Paul: Exactly yeah. So we ended up at various points with a very quick process to update our engine X, so that we could filter particular data or filter particular user types and that kind of thing, and a bunch of different levels to deal with particular security vulnerabilities that might theoretically come up. Not just security vulnerabilities, but also like DDOS.
Edith: Yeah, just everything that comes up.
Paul: Incidents of whatever kind.
Edith: Yeah incidents that are not your core functionality, but are crucial to be quickly addressed.
Paul: Right exactly.
Edith: So I think I could break down different speeds of which you want stuff to update. Stuff that leaves you vulnerable to the outside world, that’s kind of like your protective cocoon, if there’s a hole breech there, you need to repair it immediately. Or else you’ll end up hacked.
Paul: The problem with those is that you also need to maintain those. So you need to have testing around those. You need to have people remember how to do them. If you go to use one of those things, and no ones touched it in six months and it went stale or it rotted in some way, then you’re even more fucked now especially if you’ve provided yourself an accidental back door, or provided your attackers an accidental back door.
Edith: Yeah, and then there’s stuff that you want to go at different speeds. Like if you’re doing any sort of billing update, you actually want to be kind of cautious.
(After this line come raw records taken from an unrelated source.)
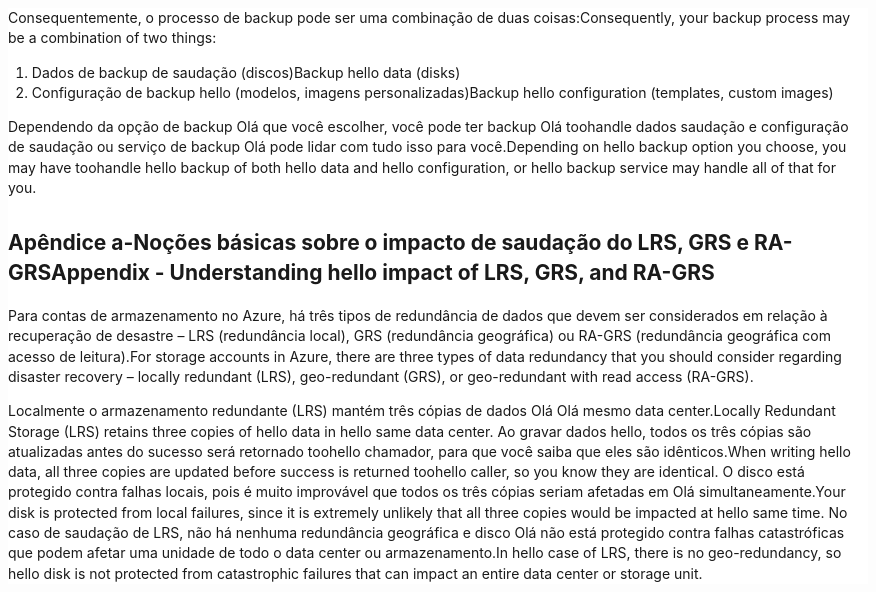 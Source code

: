 <span data-ttu-id="53e22-367">Consequentemente, o processo de backup pode ser uma combinação de duas coisas:</span><span class="sxs-lookup"><span data-stu-id="53e22-367">Consequently, your backup process may be a combination of two things:</span></span>

1. <span data-ttu-id="53e22-368">Dados de backup de saudação (discos)</span><span class="sxs-lookup"><span data-stu-id="53e22-368">Backup hello data (disks)</span></span>
2. <span data-ttu-id="53e22-369">Configuração de backup hello (modelos, imagens personalizadas)</span><span class="sxs-lookup"><span data-stu-id="53e22-369">Backup hello configuration (templates, custom images)</span></span>

<span data-ttu-id="53e22-370">Dependendo da opção de backup Olá que você escolher, você pode ter backup Olá toohandle dados saudação e configuração de saudação ou serviço de backup Olá pode lidar com tudo isso para você.</span><span class="sxs-lookup"><span data-stu-id="53e22-370">Depending on hello backup option you choose, you may have toohandle hello backup of both hello data and hello configuration, or hello backup service may handle all of that for you.</span></span>

## <a name="appendix---understanding-hello-impact-of-lrs-grs-and-ra-grs"></a><span data-ttu-id="53e22-371">Apêndice a-Noções básicas sobre o impacto de saudação do LRS, GRS e RA-GRS</span><span class="sxs-lookup"><span data-stu-id="53e22-371">Appendix - Understanding hello impact of LRS, GRS, and RA-GRS</span></span>

<span data-ttu-id="53e22-372">Para contas de armazenamento no Azure, há três tipos de redundância de dados que devem ser considerados em relação à recuperação de desastre – LRS (redundância local), GRS (redundância geográfica) ou RA-GRS (redundância geográfica com acesso de leitura).</span><span class="sxs-lookup"><span data-stu-id="53e22-372">For storage accounts in Azure, there are three types of data redundancy that you should consider regarding disaster recovery – locally redundant (LRS), geo-redundant (GRS), or geo-redundant with read access (RA-GRS).</span></span> 

<span data-ttu-id="53e22-373">Localmente o armazenamento redundante (LRS) mantém três cópias de dados Olá Olá mesmo data center.</span><span class="sxs-lookup"><span data-stu-id="53e22-373">Locally Redundant Storage (LRS) retains three copies of hello data in hello same data center.</span></span> <span data-ttu-id="53e22-374">Ao gravar dados hello, todos os três cópias são atualizadas antes do sucesso será retornado toohello chamador, para que você saiba que eles são idênticos.</span><span class="sxs-lookup"><span data-stu-id="53e22-374">When writing hello data, all three copies are updated before success is returned toohello caller, so you know they are identical.</span></span> <span data-ttu-id="53e22-375">O disco está protegido contra falhas locais, pois é muito improvável que todos os três cópias seriam afetadas em Olá simultaneamente.</span><span class="sxs-lookup"><span data-stu-id="53e22-375">Your disk is protected from local failures, since it is extremely unlikely that all three copies would be impacted at hello same time.</span></span> <span data-ttu-id="53e22-376">No caso de saudação de LRS, não há nenhuma redundância geográfica e disco Olá não está protegido contra falhas catastróficas que podem afetar uma unidade de todo o data center ou armazenamento.</span><span class="sxs-lookup"><span data-stu-id="53e22-376">In hello case of LRS, there is no geo-redundancy, so hello disk is not protected from catastrophic failures that can impact an entire data center or storage unit.</span></span>
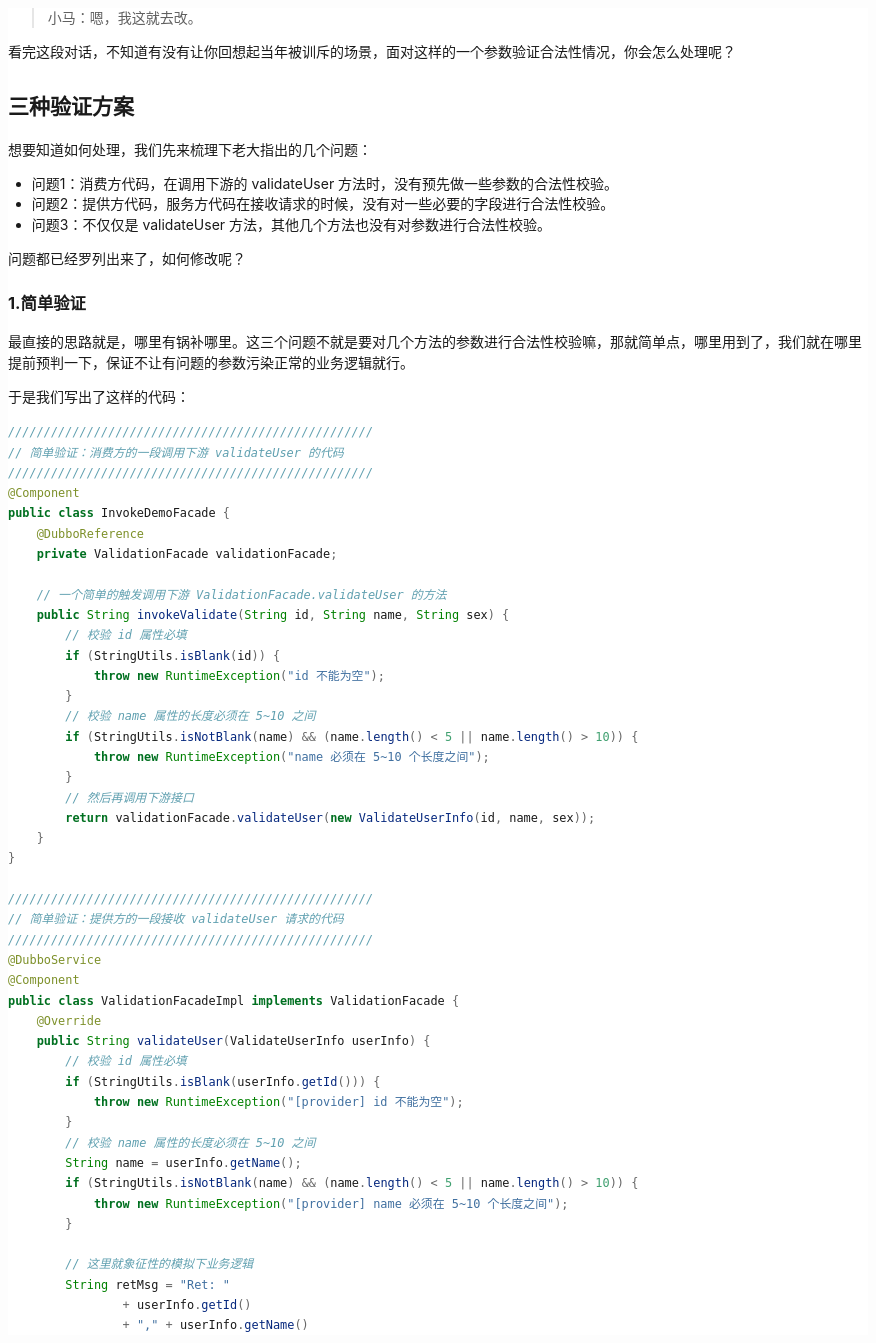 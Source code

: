 > 小马：嗯，我这就去改。

看完这段对话，不知道有没有让你回想起当年被训斥的场景，面对这样的一个参数验证合法性情况，你会怎么处理呢？

## 三种验证方案

想要知道如何处理，我们先来梳理下老大指出的几个问题：

- 问题1：消费方代码，在调用下游的 validateUser 方法时，没有预先做一些参数的合法性校验。
- 问题2：提供方代码，服务方代码在接收请求的时候，没有对一些必要的字段进行合法性校验。
- 问题3：不仅仅是 validateUser 方法，其他几个方法也没有对参数进行合法性校验。

问题都已经罗列出来了，如何修改呢？

### 1.简单验证

最直接的思路就是，哪里有锅补哪里。这三个问题不就是要对几个方法的参数进行合法性校验嘛，那就简单点，哪里用到了，我们就在哪里提前预判一下，保证不让有问题的参数污染正常的业务逻辑就行。

于是我们写出了这样的代码：

```java
///////////////////////////////////////////////////
// 简单验证：消费方的一段调用下游 validateUser 的代码
///////////////////////////////////////////////////
@Component
public class InvokeDemoFacade {
    @DubboReference
    private ValidationFacade validationFacade;

    // 一个简单的触发调用下游 ValidationFacade.validateUser 的方法
    public String invokeValidate(String id, String name, String sex) {
        // 校验 id 属性必填
        if (StringUtils.isBlank(id)) {
            throw new RuntimeException("id 不能为空");
        }
        // 校验 name 属性的长度必须在 5~10 之间
        if (StringUtils.isNotBlank(name) && (name.length() < 5 || name.length() > 10)) {
            throw new RuntimeException("name 必须在 5~10 个长度之间");
        }
        // 然后再调用下游接口
        return validationFacade.validateUser(new ValidateUserInfo(id, name, sex));
    }
}

///////////////////////////////////////////////////
// 简单验证：提供方的一段接收 validateUser 请求的代码
///////////////////////////////////////////////////
@DubboService
@Component
public class ValidationFacadeImpl implements ValidationFacade {
    @Override
    public String validateUser(ValidateUserInfo userInfo) {
        // 校验 id 属性必填
        if (StringUtils.isBlank(userInfo.getId())) {
            throw new RuntimeException("[provider] id 不能为空");
        }
        // 校验 name 属性的长度必须在 5~10 之间
        String name = userInfo.getName();
        if (StringUtils.isNotBlank(name) && (name.length() < 5 || name.length() > 10)) {
            throw new RuntimeException("[provider] name 必须在 5~10 个长度之间");
        }

        // 这里就象征性的模拟下业务逻辑
        String retMsg = "Ret: "
                + userInfo.getId()
                + "," + userInfo.getName()
```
Paul: Yeah, I mean this is for feature flags I find particularly useful. You enable a billing chains like that for one person and then you watch what happens. You make sure that they’re able to do the thing, and you go very, very cautiously.
Edith: Thanks for wearing LaunchDarkly shirt, Paul.
Paul: No worries! Feature flags are awesome.
Edith: It looks really good on you by the way. It matches your haircut.
Edith: I get really excited the more I talk to our LaunchDarkly customers right now because I’ve seen the way just the world has changed even in the couple years that we’ve been around.
Paul: What are people using LaunchDarkly for that blew your mind? Or how perhaps are they using it that blew your mind?
Edith: I’m pretty jaded so not much blows my mind. But it’s more like they visited a big customer and they said how much less stress they were in and how much less risky their releases were now.
Paul: Right, we’ve been saying this for years that
Continuous delivery is less risky than monolithic delivery or stage delivery.
What did we use to call it when it wasn’t continuous?
Paul: Sure waterfall. I think people didn’t really believe us.
Edith: I think there’s still a lot of doubt. I think if you draw like a crossing the chasm type thing, I think we’re still like squarely in the early adopters.
Paul: Yep, that’s true.
Edith: But I think it’s starting to move.